### Aim of the task
Set out exactly every line of the entries below, starting at the line that holds "entry per visit for" and stopping after the line that holds "included, must carry".

### Source material

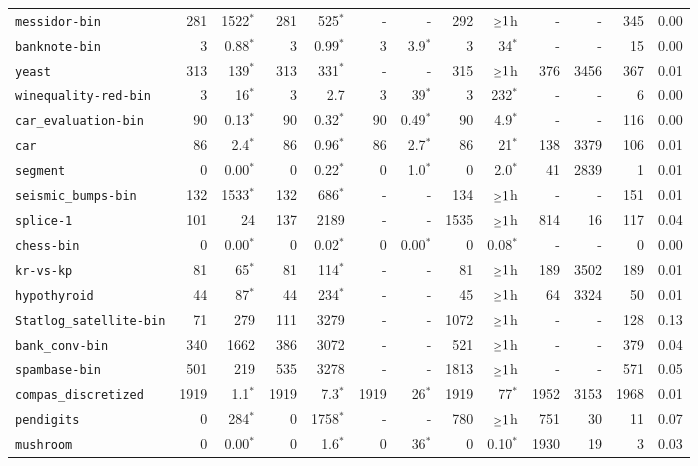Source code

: \begin{tabular}{lrrrrrrrrrrrr}
\texttt{messidor-bin} & 281 & 1522$^*$ & 281 & 525$^*$ & - & - & 292 & $\mathsmaller{\geq}1$h & - & - & 345 & 0.00\\
\texttt{banknote-bin} & 3 & 0.88$^*$ & 3 & 0.99$^*$ & 3 & 3.9$^*$ & 3 & 34$^*$ & - & - & 15 & 0.00\\
\texttt{yeast} & 313 & 139$^*$ & 313 & 331$^*$ & - & - & 315 & $\mathsmaller{\geq}1$h & 376 & 3456 & 367 & 0.01\\
\texttt{winequality-red-bin} & 3 & 16$^*$ & 3 & 2.7 & 3 & 39$^*$ & 3 & 232$^*$ & - & - & 6 & 0.00\\
\texttt{car\_evaluation-bin} & 90 & 0.13$^*$ & 90 & 0.32$^*$ & 90 & 0.49$^*$ & 90 & 4.9$^*$ & - & - & 116 & 0.00\\
\texttt{car} & 86 & 2.4$^*$ & 86 & 0.96$^*$ & 86 & 2.7$^*$ & 86 & 21$^*$ & 138 & 3379 & 106 & 0.01\\
\texttt{segment} & 0 & 0.00$^*$ & 0 & 0.22$^*$ & 0 & 1.0$^*$ & 0 & 2.0$^*$ & 41 & 2839 & 1 & 0.01\\
\texttt{seismic\_bumps-bin} & 132 & 1533$^*$ & 132 & 686$^*$ & - & - & 134 & $\mathsmaller{\geq}1$h & - & - & 151 & 0.01\\
\texttt{splice-1} & 101 & 24 & 137 & 2189 & - & - & 1535 & $\mathsmaller{\geq}1$h & 814 & 16 & 117 & 0.04\\
\texttt{chess-bin} & 0 & 0.00$^*$ & 0 & 0.02$^*$ & 0 & 0.00$^*$ & 0 & 0.08$^*$ & - & - & 0 & 0.00\\
\texttt{kr-vs-kp} & 81 & 65$^*$ & 81 & 114$^*$ & - & - & 81 & $\mathsmaller{\geq}1$h & 189 & 3502 & 189 & 0.01\\
\texttt{hypothyroid} & 44 & 87$^*$ & 44 & 234$^*$ & - & - & 45 & $\mathsmaller{\geq}1$h & 64 & 3324 & 50 & 0.01\\
\texttt{Statlog\_satellite-bin} & 71 & 279 & 111 & 3279 & - & - & 1072 & $\mathsmaller{\geq}1$h & - & - & 128 & 0.13\\
\texttt{bank\_conv-bin} & 340 & 1662 & 386 & 3072 & - & - & 521 & $\mathsmaller{\geq}1$h & - & - & 379 & 0.04\\
\texttt{spambase-bin} & 501 & 219 & 535 & 3278 & - & - & 1813 & $\mathsmaller{\geq}1$h & - & - & 571 & 0.05\\
\texttt{compas\_discretized} & 1919 & 1.1$^*$ & 1919 & 7.3$^*$ & 1919 & 26$^*$ & 1919 & 77$^*$ & 1952 & 3153 & 1968 & 0.01\\
\texttt{pendigits} & 0 & 284$^*$ & 0 & 1758$^*$ & - & - & 780 & $\mathsmaller{\geq}1$h & 751 & 30 & 11 & 0.07\\
\texttt{mushroom} & 0 & 0.00$^*$ & 0 & 1.6$^*$ & 0 & 36$^*$ & 0 & 0.10$^*$ & 1930 & 19 & 3 & 0.03\\

\end{tabular}
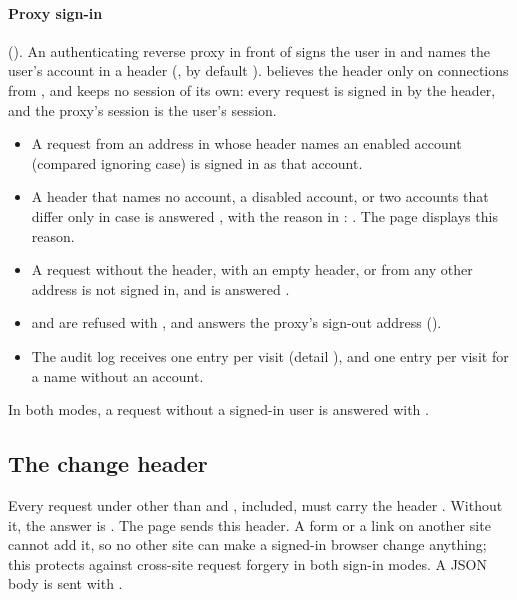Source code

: \paragraph{Proxy sign-in} (). An authenticating reverse proxy in front
of \md{} signs the user in and names the user's account in a header (,
by default ). \md{} believes the header only on connections from
, and keeps no session of its own: every request is signed in by the
header, and the proxy's session is the user's session.
\begin{itemize}
\item A request from an address in  whose header names an enabled account
  (compared ignoring case) is signed in as that account.
\item A header that names no account, a disabled account, or two accounts that differ only in
  case is answered , with the reason in : . The page
  displays this reason.
\item A request without the header, with an empty header, or from any other address is not signed
  in, and is answered .
\item {} and  are refused with , and
   answers the proxy's sign-out address ().
\item The audit log receives one  entry per visit (detail ), and one
   entry per visit for a name without an account.
\end{itemize}

In both modes, a request without a signed-in user is answered  with
.

\subsection{The change header}
\label{sec:http-api-header}

Every request under  other than  and , 
included, must carry the header . Without it, the answer is 
. The page sends this header. A form or a link on
another site cannot add it, so no other site can make a signed-in browser change anything; this
protects against cross-site request forgery in both sign-in modes. A JSON body is sent with
.

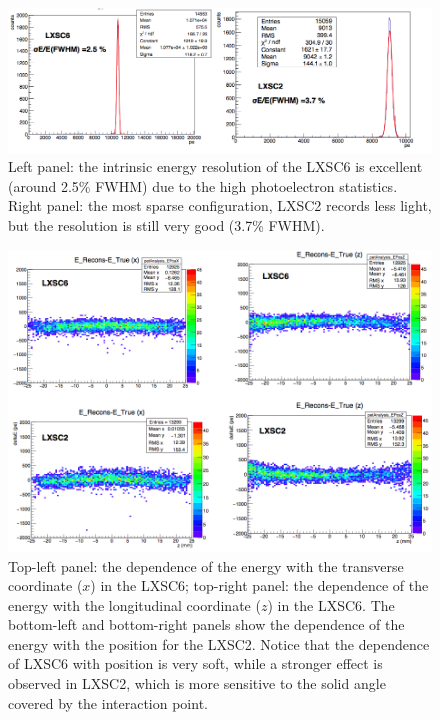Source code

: \documentclass[a4paper,11pt,oneside]{article}
\begin{document}
\begin{figure}[!htb]
	\centering
	\includegraphics[scale=0.5]{img/energyResolution.png}
	\caption{\label{fig.energy}  Left panel: the intrinsic energy resolution of the LXSC6 is excellent (around 2.5\% FWHM) due to the high photoelectron statistics. Right panel: the most sparse configuration, LXSC2 records less light, but the resolution is still very good (3.7\% FWHM). }
\end{figure}

\begin{figure}[!htb]
	\centering
	\includegraphics[scale=0.5]{img/EnergyPos.png}
	\caption{\label{fig.energyDep}  Top-left panel: the dependence of the energy with the transverse coordinate ($x$) in the LXSC6; top-right panel: the dependence of the energy with the longitudinal coordinate ($z$) in the LXSC6. The bottom-left and bottom-right panels show the dependence of the energy with the position for the LXSC2. Notice that the dependence of LXSC6 with position is very soft, while a stronger effect is observed in LXSC2, which is more sensitive to the solid angle covered by the interaction point.}
\end{figure}
\end{document}
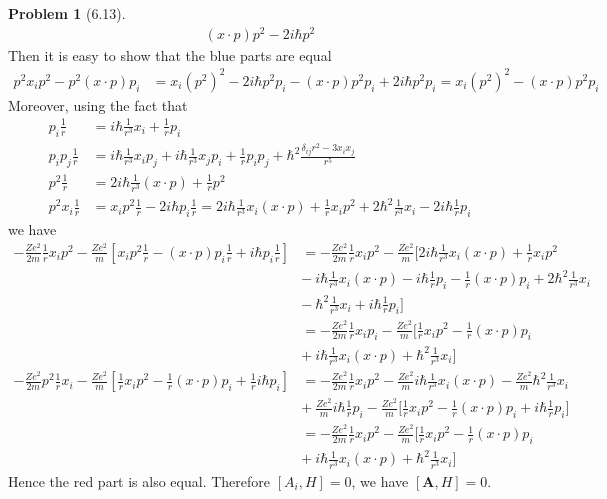 \documentclass[twoside,11pt]{article}
\theoremstyle{definition}
\newtheorem{problem}{Problem}
\theoremstyle{remark}
\begin{document}
\begin{problem}[6.13]
\begin{align*}
    (x\cdot p)p^2 - 2i\hbar p^2
\end{align*}
Then it is easy to show that the blue parts are equal
\begin{align*}
    p^2x_ip^2 - p^2(x\cdot p)p_i &= 
    x_i(p^2)^2 - 2i\hbar p^2p_i 
    -(x\cdot p)p^2p_i + 2i\hbar p^2 p_i=
    x_i(p^2)^2 - (x\cdot p) p^2p_i
\end{align*}
Moreover, using the fact that
\begin{align*}
    p_i\frac{1}{r} &= i\hbar\frac{1}{r^3}x_i + \frac{1}{r}p_i\\
    p_ip_j\frac{1}{r} &= 
    i\hbar\frac{1}{r^3}x_ip_j + i\hbar\frac{1}{r^3}x_jp_i + 
    \frac{1}{r}p_ip_j + \hbar^2
    \frac{\delta_{ij}r^2 - 3x_ix_j}{r^5}\\
    p^2\frac{1}{r} &= 2i\hbar\frac{1}{r^3}(x\cdot p) + \frac{1}{r}p^2\\
    p^2x_i\frac{1}{r} &= x_ip^2\frac{1}{r} - 2i\hbar p_i\frac{1}{r}
    =2i\hbar\frac{1}{r^3}x_i(x\cdot p) + \frac{1}{r}x_ip^2
    +2\hbar^2\frac{1}{r^3}x_i - 2i\hbar\frac{1}{r}p_i
\end{align*}
we have
\begin{align*}
    -\frac{Ze^2}{2m}\frac{1}{r}x_ip^2 - 
    \frac{Ze^2}{m}[x_ip^2\frac{1}{r} - (x\cdot p)p_i\frac{1}{r}
    +i\hbar p_i\frac{1}{r}] &= 
    -\frac{Ze^2}{2m}\frac{1}{r}x_ip^2 - \frac{Ze^2}{m}\Big[
        2i\hbar\frac{1}{r^3}x_i(x\cdot p) + \frac{1}{r}x_ip^2\\
        &-\ i\hbar\frac{1}{r^3}x_i(x\cdot p) - i\hbar\frac{1}{r}p_i 
        - \frac{1}{r}(x\cdot p)p_i + 2\hbar^2\frac{1}{r^3}x_i\\
        &-\ \hbar^2\frac{1}{r^3}x_i + i\hbar\frac{1}{r}p_i
    \Big]\\
    &= -\frac{Ze^2}{2m}\frac{1}{r}x_ip_i - \frac{Ze^2}{m}\Big[
        \frac{1}{r}x_ip^2 - \frac{1}{r}(x\cdot p)p_i\\
    &+\ i\hbar\frac{1}{r^3}x_i(x\cdot p) + \hbar^2\frac{1}{r^3}x_i
    \Big]\\
    -\frac{Ze^2}{2m}p^2\frac{1}{r}x_i 
     - \frac{Ze^2}{m}[\frac{1}{r}x_ip^2 - \frac{1}{r}(x\cdot p)p_i + 
    \frac{1}{r}i\hbar p_i] &= 
    -\frac{Ze^2}{2m}\frac{1}{r}x_i p^2 - \frac{Ze^2}{m}i\hbar\frac{1}{r^3}x_i(x\cdot p)
    -\frac{Ze^2}{m}\hbar^2\frac{1}{r^3}x_i\\
    &+\ \frac{Ze^2}{m}i\hbar\frac{1}{r}p_i - \frac{Ze^2}{m}\Big[\frac{1}{r}x_ip^2 - \frac{1}{r}(x\cdot p)p_i + i\hbar\frac{1}{r}p_i\Big]\\
    &= -\frac{Ze^2}{2m}\frac{1}{r}x_ip^2 - \frac{Ze^2}{m}\Big[\frac{1}{r}x_ip^2 - \frac{1}{r}(x\cdot p)p_i\\
    &+\ i\hbar\frac{1}{r^3}x_i(x\cdot p) + \hbar^2\frac{1}{r^3}x_i\Big]
\end{align*}
Hence the red part is also equal.
Therefore $[A_i, H] = 0$, we have $[\mathbf{A}, H] = 0$.


\end{problem}
\end{document}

### Exercise response
   entry per visit for a name without an account.
\end{itemize}

In both modes, a request without a signed-in user is answered  with
.

\subsection{The change header}
\label{sec:http-api-header}

Every request under  other than  and , 
included, must carry the header . Without it, the answer is 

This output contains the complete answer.